Tuesday, April 16, 2013

Day 14 ~ Ghana (Gome)



* The GOME is a deep bass drum which the musician actually sits on and uses both Hands & Feet to play ~  WATCH HERE  

(The Gome is on the right, on the left is perhaps an adowa peg-tension traditional Ghanian drum; perfect complement to the bass with a unique, higher, mellow sound.)


The Gome drum was introduced to the Ghanaians by a group of Ga people in the 1940's, when they returned home to Ghana after a period of work on the island Fernando Po in Equatorial Guinea.   http://www.youtube.com/watch?v=ZdYYiX8WucI


Now, to get you ON yOuR feet & DANCING ~ here is some amazing EWE Drumming!

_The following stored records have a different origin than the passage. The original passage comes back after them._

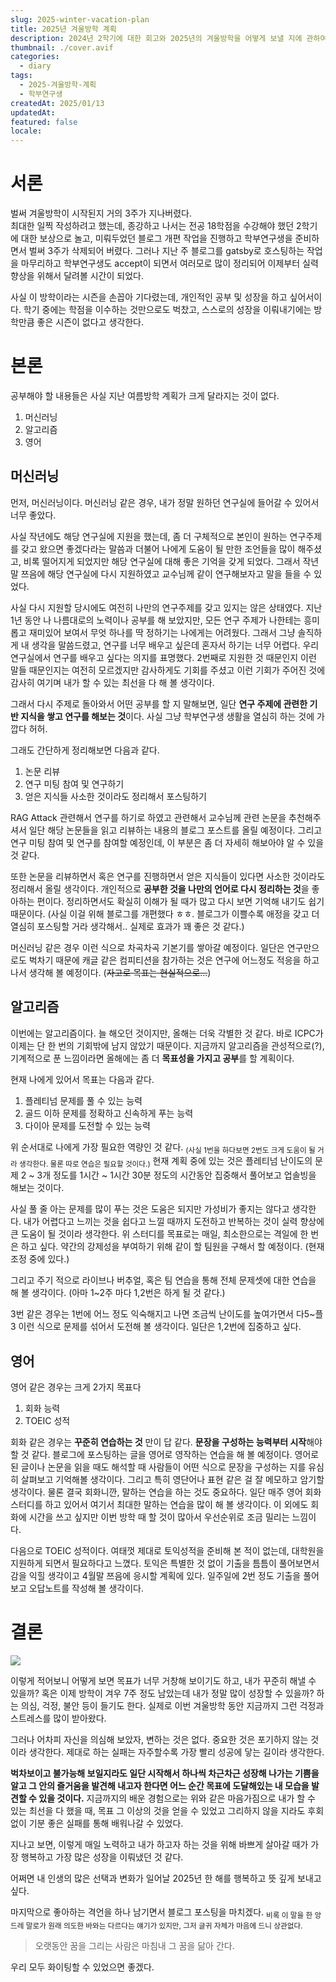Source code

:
 ```yaml
---
slug: 2025-winter-vacation-plan
title: 2025년 겨울방학 계획
description: 2024년 2학기에 대한 회고와 2025년의 겨울방학을 어떻게 보낼 지에 관하여...
thumbnail: ./cover.avif
categories:
  - diary
tags:
  - 2025-겨울방학-계획
  - 학부연구생
createdAt: 2025/01/13
updatedAt: 
featured: false
locale:
---
```

# 서론
벌써 겨울방학이 시작된지 거의 3주가 지나버렸다.  
최대한 일찍 작성하려고 했는데, 종강하고 나서는 전공 18학점을 수강해야 했던 2학기에 대한 보상으로 놀고, 미뤄두었던 블로그 개편 작업을 진행하고 학부연구생을 준비하면서 벌써 3주가 삭제되어 버렸다.
그러나 지난 주 블로그를 gatsby로 호스팅하는 작업을 마무리하고 학부연구생도 accept이 되면서 여러모로 많이 정리되어 이제부터 실력 향상을 위해서 달려볼 시간이 되었다.

사실 이 방학이라는 시즌을 손꼽아 기다렸는데, 개인적인 공부 및 성장을 하고 싶어서이다. 학기 중에는 학점을 이수하는 것만으로도 벅찼고, 스스로의 성장을 이뤄내기에는 방학만큼 좋은 시즌이 없다고 생각한다.

# 본론
공부해야 할 내용들은 사실 지난 여름방학 계획가 크게 달라지는 것이 없다.

1. 머신러닝
2. 알고리즘
3. 영어

## 머신러닝
먼저, 머신러닝이다.
머신러닝 같은 경우, 내가 정말 원하던 연구실에 들어갈 수 있어서 너무 좋았다.

사실 작년에도 해당 연구실에 지원을 했는데, 좀 더 구체적으로 본인이 원하는 연구주제를 갖고 왔으면 좋겠다라는 말씀과 더불어 나에게 도움이 될 만한 조언들을 많이 해주셨고, 비록 떨어지게 되었지만 해당 연구실에 대해 좋은 기억을 갖게 되었다. 그래서 작년 말 쯔음에 해당 연구실에 다시 지원하였고 교수님께 같이 연구해보자고 말을 들을 수 있었다.

사실 다시 지원할 당시에도 여전히 나만의 연구주제를 갖고 있지는 않은 상태였다. 지난 1년 동안 나 나름대로의 노력이나 공부를 해 보았지만, 모든 연구 주제가 나한테는 흥미롭고 재미있어 보여서 무엇 하나를 딱 정하기는 나에게는 어려웠다. 그래서 그냥 솔직하게 내 생각을 말씀드렸고, 연구를 너무 배우고 싶은데 혼자서 하기는 너무 어렵다. 우리 연구실에서 연구를 배우고 싶다는 의지를 표명했다. 
2번째로 지원한 것 때문인지 이런 말들 때문인지는 여전히 모르겠지만 감사하게도 기회를 주셨고 이런 기회가 주어진 것에 감사히 여기며 내가 할 수 있는 최선을 다 해 볼 생각이다.

그래서 다시 주제로 돌아와서 어떤 공부를 할 지 말해보면, 일단 **연구 주제에 관련한 기반 지식을 쌓고 연구를 해보는 것**이다. 사실 그냥 학부연구생 생활을 열심히 하는 것에 가깝다 허허.

그래도 간단하게 정리해보면 다음과 같다.
1. 논문 리뷰
2. 연구 미팅 참여 및 연구하기
3. 얻은 지식들 사소한 것이라도 정리해서 포스팅하기

RAG Attack 관련해서 연구를 하기로 하였고 관련해서 교수님께 관련 논문을 추천해주셔서 일단 해당 논문들을 읽고 리뷰하는 내용의 블로그 포스트를 올릴 예정이다.
그리고 연구 미팅 참여 및 연구를 참여할 예정인데, 이 부분은 좀 더 자세히 해보아야 알 수 있을 것 같다.

또한 논문을 리뷰하면서 혹은 연구를 진행하면서 얻은 지식들이 있다면 사소한 것이라도 정리해서 올릴 생각이다.
개인적으로 **공부한 것을 나만의 언어로 다시 정리하는 것**을 좋아하는 편이다. 정리하면서도 확실히 이해가 될 때가 많고 다시 보면 기억해 내기도 쉽기 때문이다. 
(사실 이걸 위해 블로그를 개편했다 ㅎㅎ. 블로그가 이쁠수록 애정을 갖고 더 열심히 포스팅할 거라 생각해서.. 실제로 효과가 꽤 좋은 것 같다.)

머신러닝 같은 경우 이런 식으로 차곡차곡 기본기를 쌓아갈 예정이다.
일단은 연구만으로도 벅차기 때문에 캐글 같은 컴피티션을 참가하는 것은 연구에 어느정도 적응을 하고 나서 생각해 볼 예정이다. (~~자고로 목표는 현실적으로...~~)

## 알고리즘
이번에는 알고리즘이다. 
늘 해오던 것이지만, 올해는 더욱 각별한 것 같다. 바로 ICPC가 이제는 단 한 번의 기회밖에 남지 않았기 때문이다. 지금까지 알고리즘을 관성적으로(?), 기계적으로 푼 느낌이라면 올해에는 좀 더 **목표성을 가지고 공부**를 할 계획이다. 

현재 나에게 있어서 목표는 다음과 같다.
1. 플레티넘 문제를 풀 수 있는 능력
2. 골드 이하 문제를 정확하고 신속하게 푸는 능력
3. 다이아 문제를 도전할 수 있는 능력

위 순서대로 나에게 가장 필요한 역량인 것 같다. <sub>(사실 1번을 하다보면 2번도 크게 도움이 될 거라 생각한다. 물론 따로 연습은 필요할 것이다.)</sub> 현재 계획 중에 있는 것은 플레티넘 난이도의 문제 2 ~ 3개 정도를 1시간 ~ 1시간 30분 정도의 시간동안 집중해서 풀어보고 업솔빙을 해보는 것이다. 

사실 풀 줄 아는 문제를 많이 푸는 것은 도움은 되지만 가성비가 좋지는 않다고 생각한다. 내가 어렵다고 느끼는 것을 쉽다고 느낄 때까지 도전하고 반복하는 것이 실력 향상에 큰 도움이 될 것이라 생각한다.
위 스터디를 목표로는 매일, 최소한으로는 격일에 한 번은 하고 싶다. 약간의 강제성을 부여하기 위해 같이 할 팀원을 구해서 할 예정이다. (현재 조정 중에 있다.)

그리고 주기 적으로 라이브나 버추얼, 혹은 팀 연습을 통해 전체 문제셋에 대한 연습을 해 볼 생각이다. (아마 1~2주 마다 1,2번은 하게 될 것 같다.)

3번 같은 경우는 1번에 어느 정도 익숙해지고 나면 조금씩 난이도를 높여가면서 다5~플3 이런 식으로 문제를 섞어서 도전해 볼 생각이다. 일단은 1,2번에 집중하고 싶다.

## 영어
영어 같은 경우는 크게 2가지 목표다

1. 회화 능력
2. TOEIC 성적

회화 같은 경우는 **꾸준히 연습하는 것** 만이 답 같다. **문장을 구성하는 능력부터 시작**해야 할 것 같다. 
블로그에 포스팅하는 글을 영어로 영작하는 연습을 해 볼 예정이다. 영어로 된 글이나 논문을 읽을 때도 해석할 때 사람들이 어떤 식으로 문장을 구성하는 지를 유심히 살펴보고 기억해볼 생각이다. 그리고 특히 영단어나 표현 같은 걸 잘 메모하고 암기할 생각이다.
물론 결국 회화니깐, 말하는 연습을 하는 것도 중요하다. 일단 매주 영어 회화 스터디를 하고 있어서 여기서 최대한 말하는 연습을 많이 해 볼 생각이다. 이 외에도 회화에 시간을 쓰고 싶지만 이번 방학 때 할 것이 많아서 우선순위로 조금 밀리는 느낌이다.

다음으로 TOEIC 성적이다. 여태껏 제대로 토익성적을 준비해 본 적이 없는데, 대학원을 지원하게 되면서 필요하다고 느꼈다. 토익은 특별한 것 없이 기출을 틈틈이 풀어보면서 감을 익힐 생각이고 4월말 쯔음에 응시할 계획에 있다. 일주일에 2번 정도 기출을 풀어보고 오답노트를 작성해 볼 생각이다.


# 결론
![](https://i.imgur.com/lw8DQy3.png)

이렇게 적어보니 어떻게 보면 목표가 너무 거창해 보이기도 하고, 내가 꾸준히 해낼 수 있을까? 혹은 이제 방학이 겨우 7주 정도 남았는데 내가 정말 많이 성장할 수 있을까? 하는 의심, 걱정, 불안 등이 들기도 한다.
실제로 이번 겨울방학 동안 지금까지 그런 걱정과 스트레스를 많이 받아왔다.


그러나 어차피 자신을 의심해 보았자, 변하는 것은 없다.
중요한 것은 포기하지 않는 것이라 생각한다. 제대로 하는 실패는 자주할수록 가장 빨리 성공에 닿는 길이라 생각한다.

**벅차보이고 불가능해 보일지라도 일단 시작해서 하나씩 차근차근 성장해 나가는 기쁨을 알고 그 안의 즐거움을 발견해 내고자 한다면 어느 순간 목표에 도달해있는 내 모습을 발견할 수 있을 것이다.**
지금까지의 배운 경험으로는 위와 같은 마음가짐으로 내가 할 수 있는 최선을 다 했을 때, 목표 그 이상의 것을 얻을 수 있었고 그리하지 않을 지라도 후회없이 기분 좋은 실패를 통해 배워나갈 수 있었다.

지나고 보면, 이렇게 매일 노력하고 내가 하고자 하는 것을 위해 바쁘게 살아갈 때가 가장 행복하고 가장 많은 성장을 이뤄냈던 것 같다.

어쩌면 내 인생의 많은 선택과 변화가 일어날 2025년 한 해를 행복하고 뜻 깊게 보내고 싶다.


마지막으로 좋아하는 격언을 하나 남기면서 블로그 포스팅을 마치겠다. <sub>비록 이 말을 한 앙드레 말로가 원래 의도한 바와는 다르다는 얘기가 있지만, 그저 글귀 자체가 마음에 드니 상관없다.</sub> 

> 오랫동안 꿈을 그리는 사람은 마침내 그 꿈을 닮아 간다.

우리 모두 화이팅할 수 있었으면 좋겠다.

Though I haven't been to Africa yet, I have had a strong connection, especially to Ghana, since I was 10 and met my best friend, Yao.  Yao, the great grandson of the former King of Ghana (Yao humbly denies being ROYAL as the King's position rotates through the main ethnic groups, rather than following the line of heredity ~ whatEVAH, his boisterous spirit and gushing heart are as royal as things get) and I decided that we had been twins in Morocco in a previous lifetime...so we go way back before our Chutes and Ladders Board games when we were 10.  On my daily walk home from school (where Yao's house was conviently half-way between school and my house), I stopped in to get my daily dose of Africa - the rhythms and music coursed through my blood as amazing Ghanaian singing loudly flowed out of the speakers in his living room day and night,  plus (how I wish it was around the corner from my house now) super spicy and delicious food was always steaming ready in the kitchen, and the gloriously booming voice of Yao's poet father, Vincent, and the exhuberance of his mother, Peace, were always welcoming me into this beautiful other world.